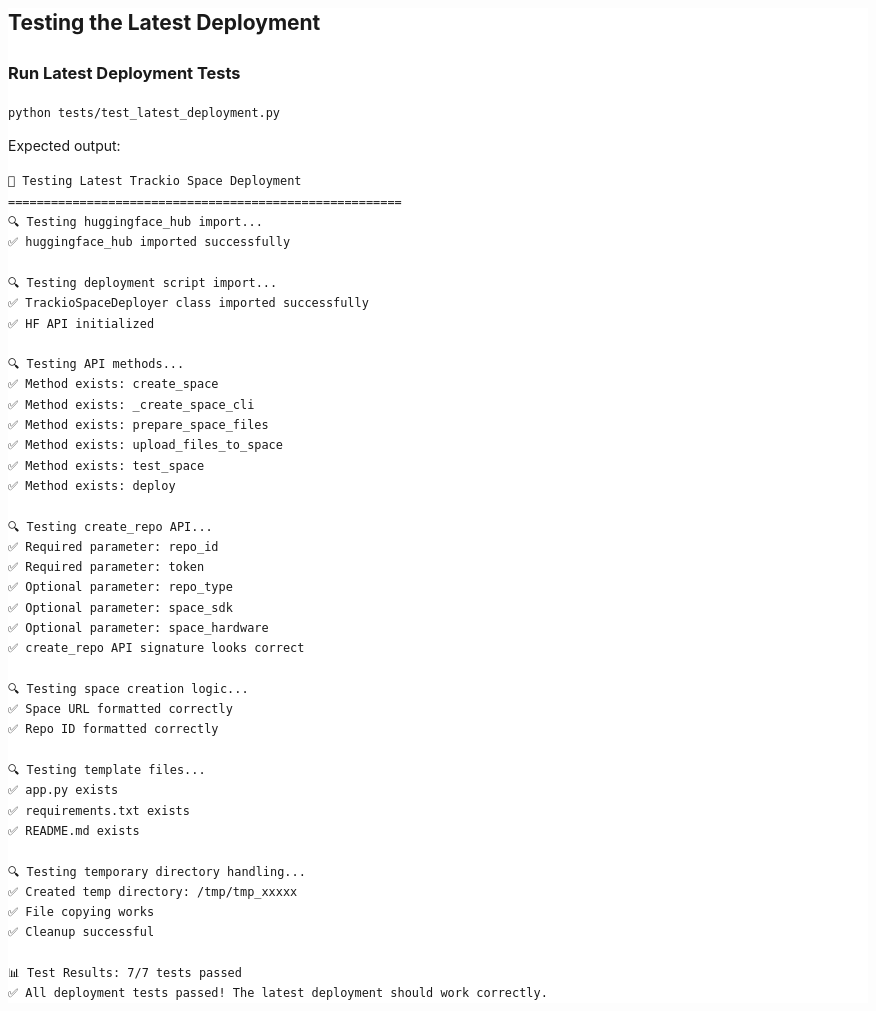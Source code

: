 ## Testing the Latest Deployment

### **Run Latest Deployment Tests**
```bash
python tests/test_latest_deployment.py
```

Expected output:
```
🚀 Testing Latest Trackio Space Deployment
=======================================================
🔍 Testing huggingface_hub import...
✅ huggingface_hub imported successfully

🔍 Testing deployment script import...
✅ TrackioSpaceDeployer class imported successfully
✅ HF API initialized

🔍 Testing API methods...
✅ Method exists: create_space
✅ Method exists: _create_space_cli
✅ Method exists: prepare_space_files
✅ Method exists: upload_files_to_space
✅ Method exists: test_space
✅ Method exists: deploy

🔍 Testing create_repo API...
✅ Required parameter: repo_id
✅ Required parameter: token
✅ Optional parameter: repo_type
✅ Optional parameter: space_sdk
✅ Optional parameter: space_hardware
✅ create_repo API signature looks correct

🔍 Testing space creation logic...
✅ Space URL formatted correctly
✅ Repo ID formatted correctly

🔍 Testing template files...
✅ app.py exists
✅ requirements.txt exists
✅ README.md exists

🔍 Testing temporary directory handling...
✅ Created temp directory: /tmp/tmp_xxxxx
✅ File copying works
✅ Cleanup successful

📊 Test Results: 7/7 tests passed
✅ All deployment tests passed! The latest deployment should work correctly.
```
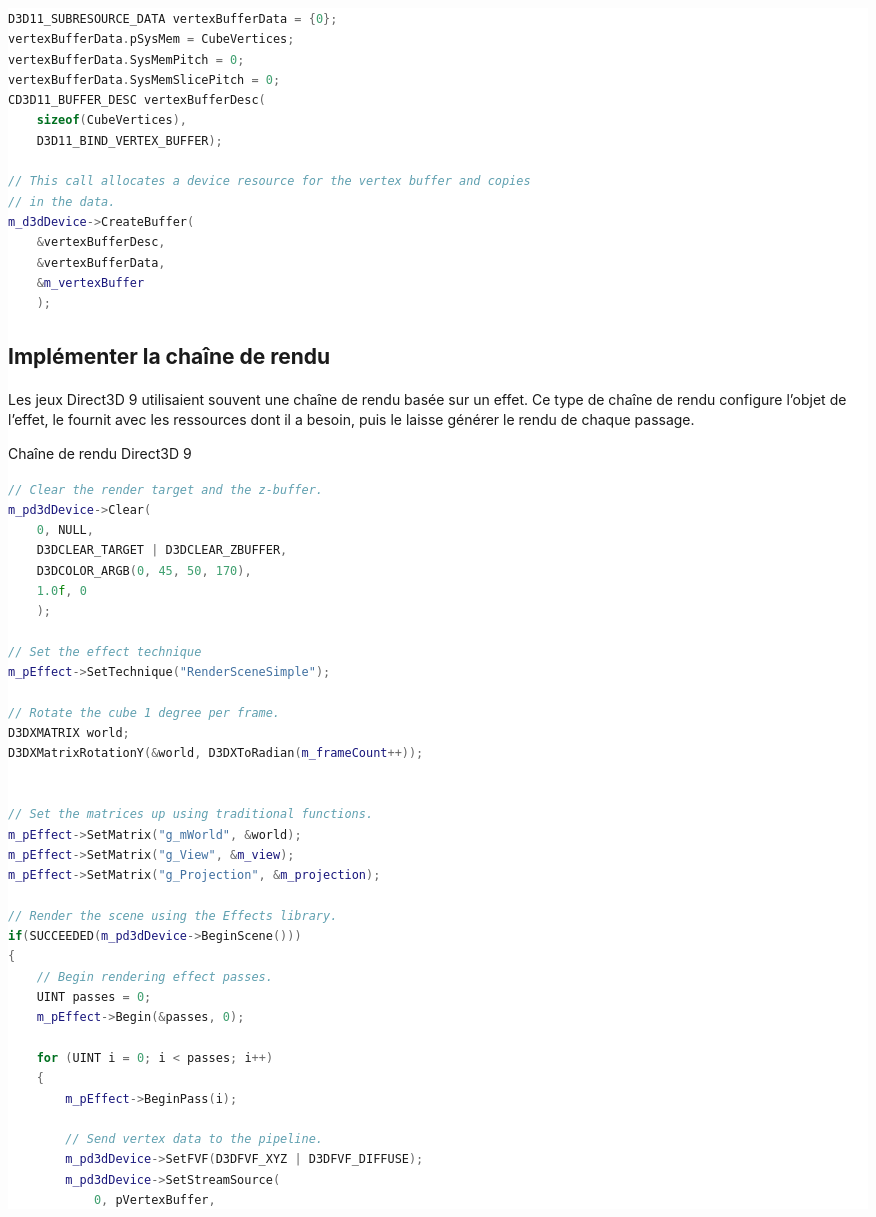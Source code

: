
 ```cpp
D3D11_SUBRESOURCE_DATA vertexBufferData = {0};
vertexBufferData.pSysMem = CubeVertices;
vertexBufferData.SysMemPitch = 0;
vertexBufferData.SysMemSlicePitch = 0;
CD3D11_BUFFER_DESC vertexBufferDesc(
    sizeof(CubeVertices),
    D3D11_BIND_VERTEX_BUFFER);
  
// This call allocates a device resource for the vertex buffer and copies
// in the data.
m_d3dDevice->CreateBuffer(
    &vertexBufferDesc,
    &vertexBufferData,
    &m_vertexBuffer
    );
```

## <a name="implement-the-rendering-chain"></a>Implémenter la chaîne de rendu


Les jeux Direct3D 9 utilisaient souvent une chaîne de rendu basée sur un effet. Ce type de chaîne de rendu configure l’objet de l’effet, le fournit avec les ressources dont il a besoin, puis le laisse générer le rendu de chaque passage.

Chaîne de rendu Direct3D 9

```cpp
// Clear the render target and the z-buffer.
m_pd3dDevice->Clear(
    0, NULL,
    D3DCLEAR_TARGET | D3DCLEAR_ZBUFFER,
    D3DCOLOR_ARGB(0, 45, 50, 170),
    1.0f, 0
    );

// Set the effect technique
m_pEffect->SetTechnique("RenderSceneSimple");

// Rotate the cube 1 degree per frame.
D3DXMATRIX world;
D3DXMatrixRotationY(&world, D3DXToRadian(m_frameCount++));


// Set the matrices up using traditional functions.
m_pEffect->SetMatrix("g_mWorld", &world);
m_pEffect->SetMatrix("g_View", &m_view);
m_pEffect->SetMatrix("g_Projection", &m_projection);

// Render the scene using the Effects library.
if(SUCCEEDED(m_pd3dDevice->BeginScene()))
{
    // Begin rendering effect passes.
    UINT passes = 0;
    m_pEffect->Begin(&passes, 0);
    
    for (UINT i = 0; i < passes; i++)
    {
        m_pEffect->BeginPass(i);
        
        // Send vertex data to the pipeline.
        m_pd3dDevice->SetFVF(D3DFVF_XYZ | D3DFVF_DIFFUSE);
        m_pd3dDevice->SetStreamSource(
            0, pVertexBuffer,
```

_Exercise_
Search the listing above for the word "passed", and copy every line that has it.

_Response area_
📊 Test Results: 7/7 tests passed
✅ All deployment tests passed! The latest deployment should work correctly.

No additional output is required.